We Should Always Work to Preserve the Escape Inside the Experiences We Design
One of the first recorded “theme parks” opened as The Bartholomew Fair in 1133. Apparently, King Henry I was still grieving the death of his son and so agreed to a celebration proposed by his court jester in the hopes it would cheer him up.
As Stephen Silverman’s history book The Amusement Park puts it, “Over time, the annual three-day religious festival…transitioned into a two-week carnival, and then, at its peak, during the reign of Charles II, a three-week, seventeenth-century Coachella.”
Sadly, in the 19th Century, it was the intrusion of the real world in the form of crime and riots that finally doomed this ancient theme park when in 1840 the local government officials “outlawed all shows, along with swings, roundabouts, and other mechanical rides.”
But not to worry, people are always looking for an escape—especially from the dirty and stinky streets of 19th Century Europe. And what better way to escape “The Great Stink” of Paris than a walk through a beautiful garden where you can smell the flowers.
And so, Tivoli was born with three different versions in Paris full of fun rides, slides, lights and even what one historian called a “naughty labyrinth” where guests could celebrate naked.
Eventually, the real world intruded upon these garden theme parks. First, it was the Terrors of the French Revolution that cost its first owner his head. Then it was soldiers from Napoleon’s army that trampled all the flower beds. By the middle of the 19th Century, it was closed for good.
Inspired by what he saw in Paris, a young press baron proposed to another European king the creation of gardens that would provide the residents of Copenhagen a place to flee the “violence and boisterousness of the town and relax in a sea of tranquility.”
Over its long history of 179 years, Tivoli has always fulfilled this original vision to be an escape from the travails of this world.
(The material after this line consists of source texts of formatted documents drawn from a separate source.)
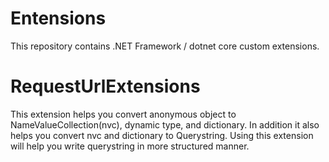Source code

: # Entensions
This repository contains .NET Framework / dotnet core custom extensions. 

# RequestUrlExtensions
This extension helps you convert anonymous object to NameValueCollection(nvc), dynamic type, and dictionary. 
In addition it also helps you convert nvc and dictionary to Querystring. Using this extension will help you write querystring in more structured manner. 
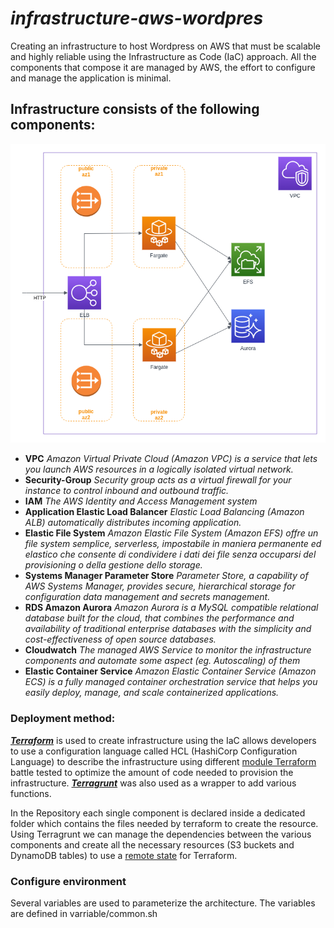 # _infrastructure-aws-wordpres_
Creating an infrastructure to host Wordpress on AWS that must be scalable and highly reliable using the Infrastructure as Code (IaC) approach. All the components that compose it are managed by AWS, the effort to configure and manage the application is minimal.

## Infrastructure consists of the following components:
![infrastructure-aws-wordpres](common/infrastructure-aws-wordpres.png)
- **VPC**
  *Amazon Virtual Private Cloud (Amazon VPC) is a service that lets you launch AWS resources in a logically isolated virtual network.*
- **Security-Group**
 *Security group acts as a virtual firewall for your instance to control inbound and outbound traffic.*
- **IAM**
  *The AWS Identity and Access Management system*
- **Application Elastic Load Balancer**
  *Elastic Load Balancing (Amazon ALB) automatically distributes incoming application.*
- **Elastic File System**
  *Amazon Elastic File System (Amazon EFS) offre un file system semplice, serverless, impostabile in maniera permanente ed elastico che consente di condividere i dati dei file senza occuparsi del provisioning o della gestione dello storage.*
- **Systems Manager Parameter Store**
  *Parameter Store, a capability of AWS Systems Manager, provides secure, hierarchical storage for configuration data management and secrets management.*
- **RDS Amazon Aurora**
  *Amazon Aurora is a MySQL compatible relational database built for the cloud, that combines the performance and availability of traditional enterprise databases with the simplicity and cost-effectiveness of open source databases.*
- **Cloudwatch**
  *The managed AWS Service to monitor the infrastructure components and automate some aspect (eg. Autoscaling) of them*
- **Elastic Container Service** 
  *Amazon Elastic Container Service (Amazon ECS) is a fully managed container orchestration service that helps you easily deploy, manage, and scale containerized applications.*

### Deployment method:
[***Terraform***](https://www.terraform.io/) is used to create infrastructure using the IaC allows developers to use a configuration language called HCL (HashiCorp Configuration Language) to describe the infrastructure using different [module Terraform](https://registry.terraform.io/browse/modules?provider=aws) battle tested to optimize the amount of code needed to provision the infrastructure. [***Terragrunt***](https://terragrunt.gruntwork.io/) was also used as a wrapper to add various functions.

In the Repository each single component is declared inside a dedicated folder which contains the files needed by terraform to create the resource. Using Terragrunt we can manage the dependencies between the various components and create all the necessary resources (S3 buckets and DynamoDB tables) to use a [remote state](https://www.terraform.io/docs/language/state/remote.html) for Terraform.

### Configure environment
Several variables are used to parameterize the architecture. The variables are defined in varriable/common.sh

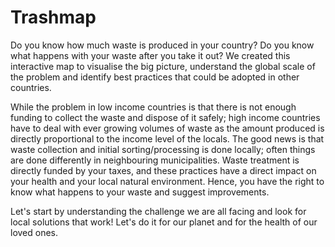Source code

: # Trashmap

Do you know how much waste is produced in your country? Do you know what happens with your waste after you take it out? We created this interactive map to visualise the big picture, understand the global scale of the problem and identify best practices that could be adopted in other countries.

While the problem in low income countries is that there is not enough funding to collect the waste and dispose of it safely; high income countries have to deal with ever growing volumes of waste as the amount produced is directly proportional to the income level of the locals. The good news is that waste collection and initial sorting/processing is done locally; often things are done differently in neighbouring municipalities. Waste treatment is directly funded by your taxes, and these practices have a direct impact on your health and your local natural environment. Hence, you have the right to know what happens to your waste and suggest improvements.

Let's start by understanding the challenge we are all facing and look for local solutions that work! Let's do it for our planet and for the health of our loved ones.
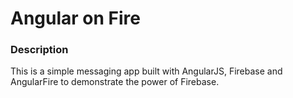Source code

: # Angular on Fire
### Description
This is a simple messaging app built with AngularJS, Firebase and AngularFire to demonstrate the power of Firebase.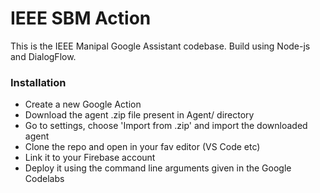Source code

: # IEEE SBM Action

This is the IEEE Manipal Google Assistant codebase. Build using Node-js and DialogFlow.

### **Installation**

- Create a new Google Action
- Download the agent .zip file present in Agent/ directory
- Go to settings, choose 'Import from .zip' and import the downloaded agent
- Clone the repo and open in your fav editor (VS Code etc)
- Link it to your Firebase account
- Deploy it using the command line arguments given in the Google Codelabs

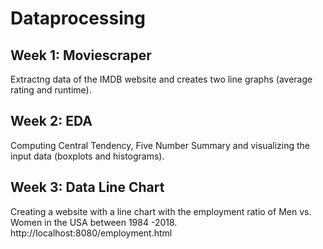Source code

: # Dataprocessing

## Week 1: Moviescraper 
Extractng data of the IMDB website and creates two line graphs (average rating and runtime).

## Week 2: EDA
Computing Central Tendency, Five Number Summary and visualizing the input data (boxplots and histograms). 

## Week 3: Data Line Chart
Creating a website with a line chart with the employment ratio of Men vs. Women in the USA between 1984 -2018.
http://localhost:8080/employment.html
In fact, Denmark’s Tivoli helped transform the theme park industry when in 1951 it hosted a visit by an American movie mogul by the name of Walt Disney. Those with Walt that day described him furiously taking notes as he strolled its walled grounds. When asked what he was doing, Walt replied: “I’m making notes of something I’ve always dreamed of…”
This dream became a reality in 1955 when the original Disneyland opened in Anaheim, California. And like the gardens of Tivoli, Walt intended to make his theme park an escape. “I don’t want the public to see the world they live in while they’re in the Park. I want them to feel they’re in another world.” To help create this world, Disney built a dirt mound about 5 meters tall around his new theme park. Today, we simply call it “The Berm.”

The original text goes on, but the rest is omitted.